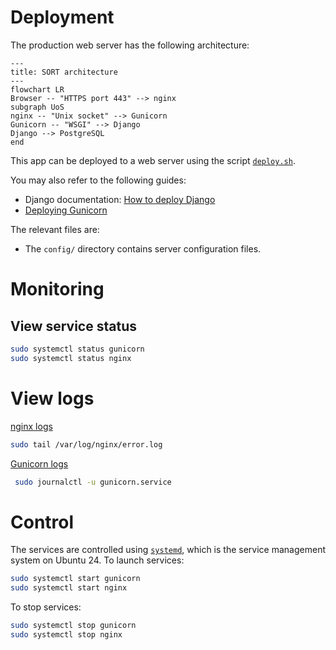 # Deployment

The production web server has the following architecture:

```mermaid
---
title: SORT architecture
---
flowchart LR
Browser -- "HTTPS port 443" --> nginx
subgraph UoS
nginx -- "Unix socket" --> Gunicorn
Gunicorn -- "WSGI" --> Django
Django --> PostgreSQL
end
```



This app can be deployed to a web server using the script [`deploy.sh`](../deploy.sh).

You may also refer to the following guides:

* Django documentation: [How to deploy Django](https://docs.djangoproject.com/en/5.1/howto/deployment/)
* [Deploying Gunicorn](https://docs.gunicorn.org/en/latest/deploy.html)

The relevant files are:

* The `config/` directory contains server configuration files.

# Monitoring

## View service status

```bash
sudo systemctl status gunicorn
sudo systemctl status nginx
```

# View logs

[nginx logs](https://docs.nginx.com/nginx/admin-guide/monitoring/logging/)

```bash
sudo tail /var/log/nginx/error.log
```

[Gunicorn logs](https://docs.gunicorn.org/en/stable/settings.html#logging)

```bash
 sudo journalctl -u gunicorn.service
```

# Control

The services are controlled using [`systemd`](https://systemd.io/), which is the service management system on Ubuntu 24. To launch services:

```bash
sudo systemctl start gunicorn
sudo systemctl start nginx
```

To stop services:

```bash
sudo systemctl stop gunicorn
sudo systemctl stop nginx
```

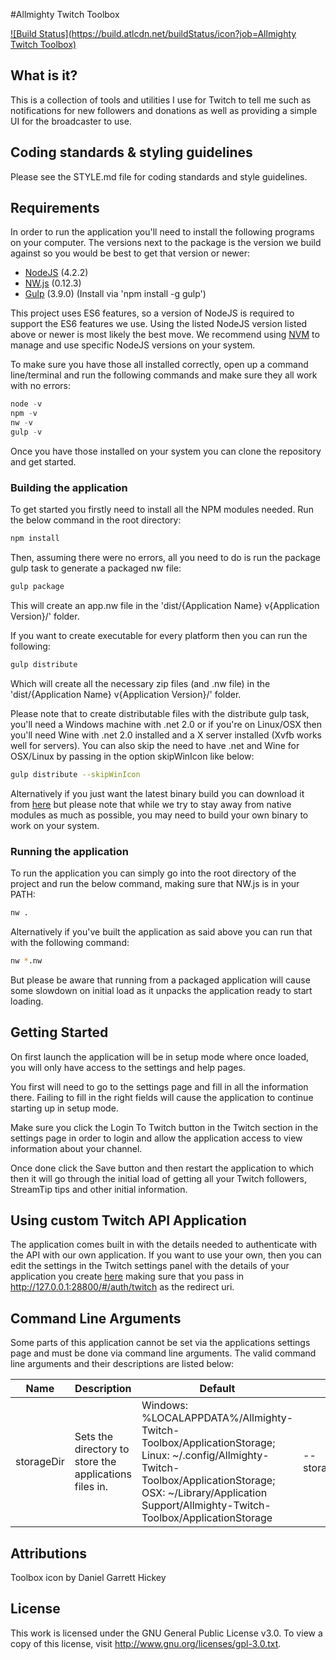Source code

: #Allmighty Twitch Toolbox

[![Build Status](https://build.atlcdn.net/buildStatus/icon?job=Allmighty Twitch Toolbox)](https://build.atlcdn.net/job/Allmighty%20Twitch%20Toolbox/)

## What is it?
This is a collection of tools and utilities I use for Twitch to tell me such as notifications for new followers and donations as well as providing a simple UI for the broadcaster to use.

## Coding standards & styling guidelines
Please see the STYLE.md file for coding standards and style guidelines.

## Requirements
In order to run the application you'll need to install the following programs on your computer. The versions next to the package is the version we build against so you would be best to get that
version or newer:

- [NodeJS](https://nodejs.org/) (4.2.2)
- [NW.js](http://nwjs.io/) (0.12.3)
- [Gulp](http://gulpjs.com/) (3.9.0) (Install via 'npm install -g gulp')

This project uses ES6 features, so a version of NodeJS is required to support the ES6 features we use. Using the listed NodeJS version listed above or newer is most likely the best move. We recommend
using [NVM](https://github.com/creationix/nvm) to manage and use specific NodeJS versions on your system.

To make sure you have those all installed correctly, open up a command line/terminal and run the following commands and make sure they all work with no errors:

```javascript
node -v
npm -v
nw -v
gulp -v
```

Once you have those installed on your system you can clone the repository and get started.

### Building the application
To get started you firstly need to install all the NPM modules needed. Run the below command in the root directory:

```sh
npm install
```

Then, assuming there were no errors, all you need to do is run the package gulp task to generate a packaged nw file:

```sh
gulp package
```

This will create an app.nw file in the 'dist/{Application Name} v{Application Version}/' folder.

If you want to create executable for every platform then you can run the following:

```sh
gulp distribute
```

Which will create all the necessary zip files (and .nw file) in the 'dist/{Application Name} v{Application Version}/' folder.

Please note that to create distributable files with the distribute gulp task, you'll need a Windows machine with .net 2.0 or if you're on Linux/OSX then you'll need Wine with .net 2.0 installed and a
X server installed (Xvfb works well for servers). You can also skip the need to have .net and Wine for OSX/Linux by passing in the option skipWinIcon like below:

```sh
gulp distribute --skipWinIcon
```

Alternatively if you just want the latest binary build you can download it from [here](https://build.atlcdn.net/job/Allmighty%20Twitch%20Toolbox/) but please note that while we try to stay away from
native modules as much as possible, you may need to build your own binary to work on your system.

### Running the application
To run the application you can simply go into the root directory of the project and run the below command, making sure that NW.js is in your PATH:

```sh
nw .
```

Alternatively if you've built the application as said above you can run that with the following command:

```sh
nw *.nw
```

But please be aware that running from a packaged application will cause some slowdown on initial load as it unpacks the application ready to start loading.

## Getting Started
On first launch the application will be in setup mode where once loaded, you will only have access to the settings and help pages.

You first will need to go to the settings page and fill in all the information there. Failing to fill in the right fields will cause the application to continue starting up in setup mode.

Make sure you click the Login To Twitch button in the Twitch section in the settings page in order to login and allow the application access to view information about your channel.

Once done click the Save button and then restart the application to which then it will go through the initial load of getting all your Twitch followers, StreamTip tips and other initial information.

## Using custom Twitch API Application
The application comes built in with the details needed to authenticate with the API with our own application. If you want to use your own, then you can edit the settings in the Twitch settings panel
with the details of your application you create [here](http://www.twitch.tv/kraken/oauth2/clients/new) making sure that you pass in http://127.0.0.1:28800/#/auth/twitch as the redirect uri.

## Command Line Arguments
Some parts of this application cannot be set via the applications settings page and must be done via command line arguments. The valid command line arguments and their descriptions are listed below:

| Name | Description | Default | Example
| --- | --- | --- | --- |
| storageDir | Sets the directory to store the applications files in. | Windows: %LOCALAPPDATA%/Allmighty-Twitch-Toolbox/ApplicationStorage; Linux: ~/.config/Allmighty-Twitch-Toolbox/ApplicationStorage; OSX: ~/Library/Application Support/Allmighty-Twitch-Toolbox/ApplicationStorage | --storageDir=D:/Path/To/My/Directory

## Attributions
Toolbox icon by Daniel Garrett Hickey

## License
This work is licensed under the GNU General Public License v3.0. To view a copy of this license, visit http://www.gnu.org/licenses/gpl-3.0.txt.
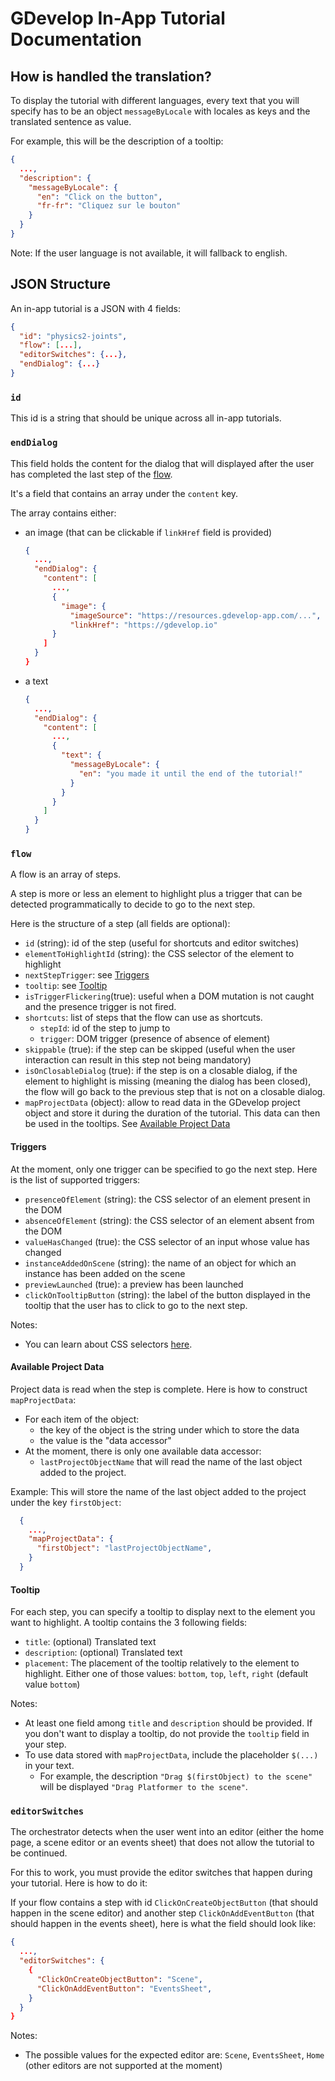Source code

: # GDevelop In-App Tutorial Documentation

## How is handled the translation?

To display the tutorial with different languages, every text that you will specify has to be an object `messageByLocale` with locales as keys and the translated sentence as value.

For example, this will be the description of a tooltip:

```json
{
  ...,
  "description": {
    "messageByLocale": {
      "en": "Click on the button",
      "fr-fr": "Cliquez sur le bouton"
    }
  }
}
```

Note: If the user language is not available, it will fallback to english.

## JSON Structure

An in-app tutorial is a JSON with 4 fields:

```json
{
  "id": "physics2-joints",
  "flow": [...],
  "editorSwitches": {...},
  "endDialog": {...}
}
```

### `id`

This id is a string that should be unique across all in-app tutorials.

### `endDialog`

This field holds the content for the dialog that will displayed after the user has completed the last step of the [flow](#flow).

It's a field that contains an array under the `content` key.

The array contains either:

- an image (that can be clickable if `linkHref` field is provided)

  ```json
  {
    ...,
    "endDialog": {
      "content": [
        ...,
        {
          "image": {
            "imageSource": "https://resources.gdevelop-app.com/...",
            "linkHref": "https://gdevelop.io"
        }
      ]
    }
  }
  ```

- a text

  ```json
  {
    ...,
    "endDialog": {
      "content": [
        ...,
        {
          "text": {
            "messageByLocale": {
              "en": "you made it until the end of the tutorial!"
            }
          }
        }
      ]
    }
  }
  ```

### `flow`

A flow is an array of steps.

A step is more or less an element to highlight plus a trigger that can be detected programmatically to decide to go to the next step.

Here is the structure of a step (all fields are optional):

- `id` (string): id of the step (useful for shortcuts and editor switches)
- `elementToHighlightId` (string): the CSS selector of the element to highlight
- `nextStepTrigger`: see [Triggers](#triggers)
- `tooltip`: see [Tooltip](#tooltip)
- `isTriggerFlickering`(true): useful when a DOM mutation is not caught and the presence trigger is not fired.
- `shortcuts`: list of steps that the flow can use as shortcuts.
  - `stepId`: id of the step to jump to
  - `trigger`: DOM trigger (presence of absence of element)
- `skippable` (true): if the step can be skipped (useful when the user interaction can result in this step not being mandatory)
- `isOnClosableDialog` (true): if the step is on a closable dialog, if the element to highlight is missing (meaning the dialog has been closed), the flow will go back to the previous step that is not on a closable dialog.
- `mapProjectData` (object): allow to read data in the GDevelop project object and store it during the duration of the tutorial. This data can then be used in the tooltips. See [Available Project Data](#available-project-data)

#### **Triggers**

At the moment, only one trigger can be specified to go the next step. Here is the list of supported triggers:

- `presenceOfElement` (string): the CSS selector of an element present in the DOM
- `absenceOfElement` (string): the CSS selector of an element absent from the DOM
- `valueHasChanged` (true): the CSS selector of an input whose value has changed
- `instanceAddedOnScene` (string): the name of an object for which an instance has been added on the scene
- `previewLaunched` (true): a preview has been launched
- `clickOnTooltipButton` (string): the label of the button displayed in the tooltip that the user has to click to go to the next step.

Notes:

- You can learn about CSS selectors [here](https://www.w3schools.com/cssref/css_selectors.asp).

#### **Available Project Data**

Project data is read when the step is complete. Here is how to construct `mapProjectData`:

- For each item of the object:
  - the key of the object is the string under which to store the data
  - the value is the "data accessor"
- At the moment, there is only one available data accessor:
  - `lastProjectObjectName` that will read the name of the last object added to the project.

Example: This will store the name of the last object added to the project under the key `firstObject`:

```json
  {
    ...,
    "mapProjectData": {
      "firstObject": "lastProjectObjectName",
    }
  }
```

#### **Tooltip**

For each step, you can specify a tooltip to display next to the element you want to highlight. A tooltip contains the 3 following fields:

- `title`: (optional) Translated text
- `description`: (optional) Translated text
- `placement`: The placement of the tooltip relatively to the element to highlight. Either one of those values: `bottom`, `top`, `left`, `right` (default value `bottom`)

Notes:

- At least one field among `title` and `description` should be provided. If you don't want to display a tooltip, do not provide the `tooltip` field in your step.
- To use data stored with `mapProjectData`, include the placeholder `$(...)` in your text.
  - For example, the description `"Drag $(firstObject) to the scene"` will be displayed `"Drag Platformer to the scene"`.

### `editorSwitches`

The orchestrator detects when the user went into an editor (either the home page, a scene editor or an events sheet) that does not allow the tutorial to be continued.

For this to work, you must provide the editor switches that happen during your tutorial. Here is how to do it:

If your flow contains a step with id `ClickOnCreateObjectButton` (that should happen in the scene editor) and another step `ClickOnAddEventButton` (that should happen in the events sheet), here is what the field should look like:

```json
{
  ...,
  "editorSwitches": {
    {
      "ClickOnCreateObjectButton": "Scene",
      "ClickOnAddEventButton": "EventsSheet",
    }
  }
}
```

Notes:

- The possible values for the expected editor are: `Scene`, `EventsSheet`, `Home` (other editors are not supported at the moment)
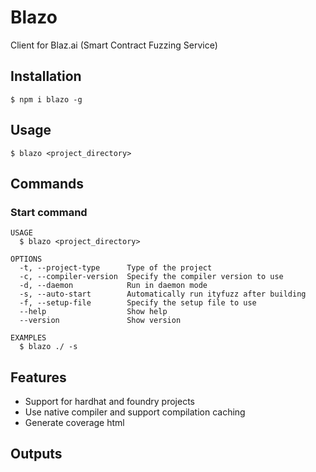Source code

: # Blazo

Client for Blaz.ai (Smart Contract Fuzzing Service)

## Installation

```sh-session
$ npm i blazo -g
```

## Usage

```sh-session
$ blazo <project_directory>
```

## Commands

### Start command

```
USAGE
  $ blazo <project_directory>

OPTIONS
  -t, --project-type      Type of the project
  -c, --compiler-version  Specify the compiler version to use
  -d, --daemon            Run in daemon mode
  -s, --auto-start        Automatically run ityfuzz after building
  -f, --setup-file        Specify the setup file to use
  --help                  Show help
  --version               Show version

EXAMPLES
  $ blazo ./ -s
```

## Features

-   Support for hardhat and foundry projects
-   Use native compiler and support compilation caching
-   Generate coverage html

## Outputs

------------------------

[ABOUT THIS EXERCISE]
From the first line of the entries down to the line with "You may also", print each line exactly; omit any picture.

[FINISHED TASK]
 # Deployment

The production web server has the following architecture:

```mermaid
---
title: SORT architecture
---
flowchart LR
Browser -- "HTTPS port 443" --> nginx
subgraph UoS
nginx -- "Unix socket" --> Gunicorn
Gunicorn -- "WSGI" --> Django
Django --> PostgreSQL
end
```



This app can be deployed to a web server using the script [`deploy.sh`](../deploy.sh).

You may also refer to the following guides:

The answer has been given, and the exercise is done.